Тоська стала зоологом, вышла замуж и жила в Голландии. Она занималась какими-то редкими бабочками, в промежутках между экспедициями родила троих детей, маленьких добротных голландцев. Тоськина мать привозила их на лето на подмосковную дачу, учила играть в поддавки, водила на лесную тихую речку и читала по вечерам Тоськины детские книжки.
С женитьбой у Федора Захаровича как-то не выходило. То ли не было времени, то ли планка взлетела высоко, но к 40 годам он жил один в просторной выделенной институтом квартире, собрал хорошую библиотеку, ходил в концерты, ездил за границу, докладывал и слушал доклады, но в основном работал, находя радость в каждом, пусть маленьком, шажке на пути спасения появившейся жизни.
Приглашение в Берлин пришло не вовремя. В институте шла предвыборная возня, вот-вот должны были сдать новое родильное отделение, начинался очередной отопительный сезон со всеми его сюрпризами, и Федор Захарович решил послать вместо себя своего первого зама. Секретарша связалась с оргкомитетом симпозиума, но там настоятельно просили, чтобы приехал сам профессор Северский.
Доклады он всегда готовил на подъеме и с удовольствием. Материала было много, работалось легко. Через сухие строчки научных сообщений тянулись трепетные детские жизни.
Симпозиум закончился неожиданно быстро, но Федька успел повидаться со старыми коллегами, снял копии интересных для него разработок и поехал в гостиницу перед приемом в честь научной делегации в российском посольстве. В приглашении после фуршета немецкая пианистка должна была играть его любимого Гайдна.
В небольшом камерном зале посольства настройщик проверял чистоту октав, в кресле за кулисами сосредоточенно смотрела на сцену молодая женщина с копной золотых вьющихся волос и мягкими серыми глазами.
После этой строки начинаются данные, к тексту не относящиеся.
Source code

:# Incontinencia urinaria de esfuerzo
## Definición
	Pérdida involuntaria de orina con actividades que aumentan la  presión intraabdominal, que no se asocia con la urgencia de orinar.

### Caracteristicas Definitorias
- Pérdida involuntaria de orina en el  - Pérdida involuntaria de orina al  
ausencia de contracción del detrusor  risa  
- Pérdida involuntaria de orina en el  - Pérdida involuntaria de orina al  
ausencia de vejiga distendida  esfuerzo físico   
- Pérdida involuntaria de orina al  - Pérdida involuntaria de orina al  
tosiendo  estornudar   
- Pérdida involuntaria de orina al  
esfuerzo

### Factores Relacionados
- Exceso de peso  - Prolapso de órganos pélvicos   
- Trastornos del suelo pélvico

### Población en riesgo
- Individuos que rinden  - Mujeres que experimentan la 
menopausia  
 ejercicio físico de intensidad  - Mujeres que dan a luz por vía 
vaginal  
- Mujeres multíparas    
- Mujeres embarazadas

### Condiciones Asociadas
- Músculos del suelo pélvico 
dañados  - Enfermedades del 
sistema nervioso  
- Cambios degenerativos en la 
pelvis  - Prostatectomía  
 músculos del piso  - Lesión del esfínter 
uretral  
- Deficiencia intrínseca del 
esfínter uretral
Федор Захарович на концерт припоздал и пристроился на боковом сидении в предпоследнем ряду. На исполнительницу он не смотрел, а только вбирал в себя знакомые легкие пассажи веселого австрийца. Голова сидящего перед ним большого лысого мужчины склонилась вбок, и Северский вдруг почувствовал, что какой-то большой, потерянный им пласт жизни заворочался в нем, поднимаясь, как тяжелая волна, из дальних, забытых глубин его памяти.
Первый номер закончился. Гертруда встала, чтобы поклониться, и посмотрела на зрителей спокойными серыми глазами. Федька неожиданно для себя встал и вышел из зала. Он вспомнил все сразу, за один миг. Казалось, что потерянное навсегда детство разом вырвало его из настоящей жизни, чтобы подарить еще одну мимолетную вспышку мальчишечьей радости.
Он боялся, что найденное им счастье умчится так же внезапно, как появилось. Что она будет замужем. Или будут какие-то другие обстоятельства непреодолимой силы, которые помешают его почти состоявшемуся счастью. Ему казалось, неведомые силы уже связывали их накрепко вместе, стягивали узлами их судьбы…
6.
Они ездили друг к другу целый год. Потом она открыла в Москве частную музыкальную школу, родила двойню, увлеклась дачей, начала собирать живопись и слыла гостеприимной хозяйкой на больших семейных застольях. Но самое замечательное ее качество заключалось в том, что она любила Федьку глубокой и преданной любовью.
Федор Захарович по-прежнему много работал, занимался наукой, был душой института и заслуженным профессором, но самые большие его радости случались дома, где вместе с ним жила главная и единственная любовь всей его жизни.
Он часто думал о том, что счастливые концы придумываются не только добрыми сказочниками.